Aim of the task
Exclude the pictures, then repeat exactly each line from the one containing "- Контролируемые сценарии для тестирования" to the final line of the records that follow.

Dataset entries
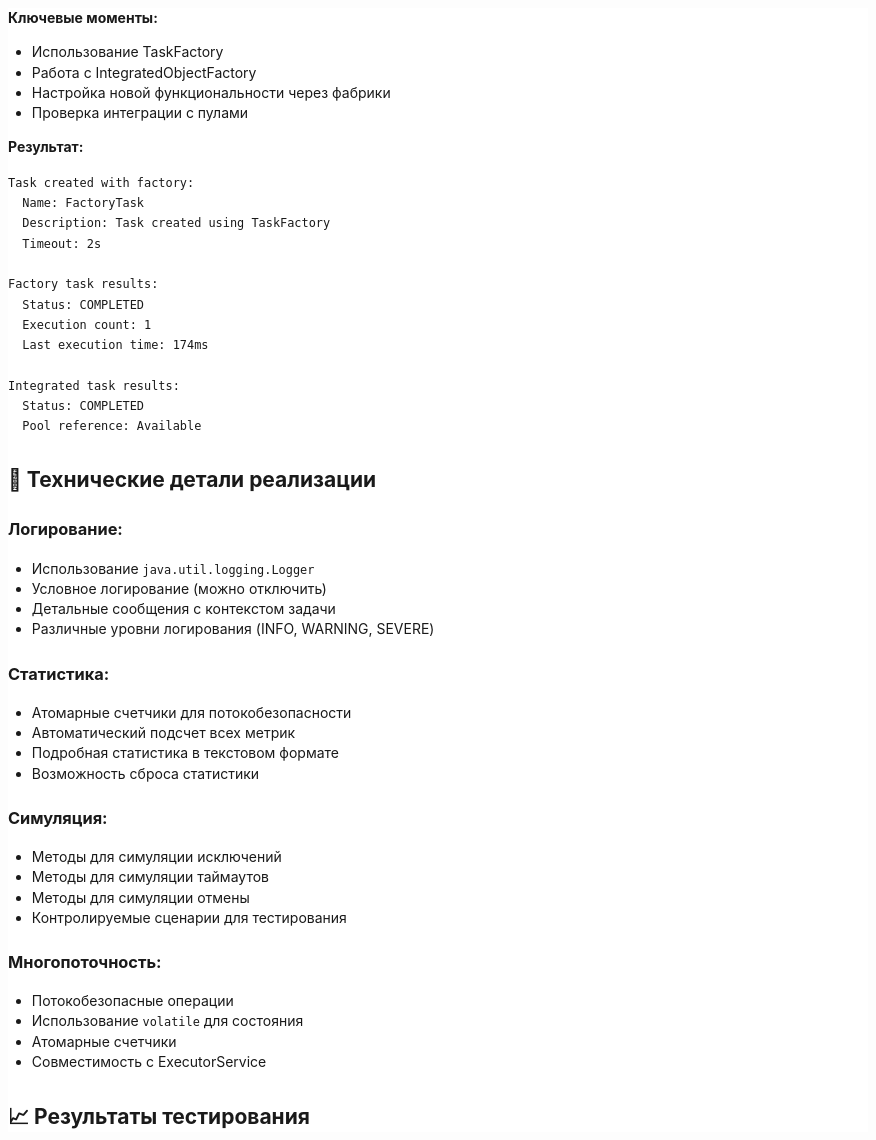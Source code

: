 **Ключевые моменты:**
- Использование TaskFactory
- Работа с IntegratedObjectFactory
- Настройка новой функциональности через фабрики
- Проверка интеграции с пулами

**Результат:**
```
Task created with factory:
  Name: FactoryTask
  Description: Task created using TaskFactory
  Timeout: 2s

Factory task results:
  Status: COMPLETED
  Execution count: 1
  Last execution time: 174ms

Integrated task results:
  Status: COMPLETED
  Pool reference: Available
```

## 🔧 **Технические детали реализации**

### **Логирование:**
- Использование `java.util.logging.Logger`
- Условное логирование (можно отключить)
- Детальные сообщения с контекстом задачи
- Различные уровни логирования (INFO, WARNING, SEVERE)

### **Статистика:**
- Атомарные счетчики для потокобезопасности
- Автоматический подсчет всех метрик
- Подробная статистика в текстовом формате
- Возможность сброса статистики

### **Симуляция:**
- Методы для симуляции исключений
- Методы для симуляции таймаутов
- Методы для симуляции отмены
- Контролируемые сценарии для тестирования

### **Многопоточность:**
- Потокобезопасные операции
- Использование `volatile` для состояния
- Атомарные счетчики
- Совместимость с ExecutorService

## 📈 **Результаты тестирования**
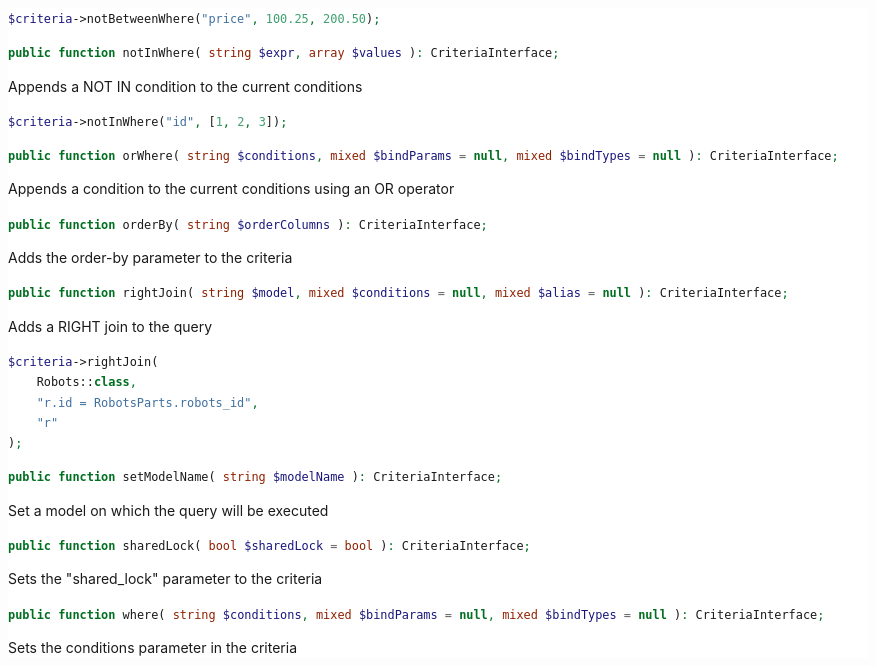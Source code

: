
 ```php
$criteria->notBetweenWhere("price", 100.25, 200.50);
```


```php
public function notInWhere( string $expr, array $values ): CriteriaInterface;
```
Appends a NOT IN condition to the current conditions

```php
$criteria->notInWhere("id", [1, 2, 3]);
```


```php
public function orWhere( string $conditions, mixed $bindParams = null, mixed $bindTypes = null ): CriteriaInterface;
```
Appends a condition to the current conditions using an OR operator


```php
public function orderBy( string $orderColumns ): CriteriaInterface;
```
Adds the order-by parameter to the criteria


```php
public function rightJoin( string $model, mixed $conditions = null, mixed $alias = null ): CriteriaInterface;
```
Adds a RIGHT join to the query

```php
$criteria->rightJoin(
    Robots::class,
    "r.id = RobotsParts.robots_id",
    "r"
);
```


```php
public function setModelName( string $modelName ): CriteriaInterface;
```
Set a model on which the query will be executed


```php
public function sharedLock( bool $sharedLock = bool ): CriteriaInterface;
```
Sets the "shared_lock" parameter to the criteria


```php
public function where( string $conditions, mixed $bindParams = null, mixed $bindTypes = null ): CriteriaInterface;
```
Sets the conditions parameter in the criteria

Solution for this task
- Контролируемые сценарии для тестирования

### **Многопоточность:**
- Потокобезопасные операции
- Использование `volatile` для состояния
- Атомарные счетчики
- Совместимость с ExecutorService

## 📈 **Результаты тестирования**
Source code

:
 ```php
$criteria->notBetweenWhere("price", 100.25, 200.50);
```


```php
public function notInWhere( string $expr, array $values ): CriteriaInterface;
```
Appends a NOT IN condition to the current conditions

```php
$criteria->notInWhere("id", [1, 2, 3]);
```


```php
public function orWhere( string $conditions, mixed $bindParams = null, mixed $bindTypes = null ): CriteriaInterface;
```
Appends a condition to the current conditions using an OR operator


```php
public function orderBy( string $orderColumns ): CriteriaInterface;
```
Adds the order-by parameter to the criteria


```php
public function rightJoin( string $model, mixed $conditions = null, mixed $alias = null ): CriteriaInterface;
```
Adds a RIGHT join to the query

```php
$criteria->rightJoin(
    Robots::class,
    "r.id = RobotsParts.robots_id",
    "r"
);
```


```php
public function setModelName( string $modelName ): CriteriaInterface;
```
Set a model on which the query will be executed


```php
public function sharedLock( bool $sharedLock = bool ): CriteriaInterface;
```
Sets the "shared_lock" parameter to the criteria


```php
public function where( string $conditions, mixed $bindParams = null, mixed $bindTypes = null ): CriteriaInterface;
```
Sets the conditions parameter in the criteria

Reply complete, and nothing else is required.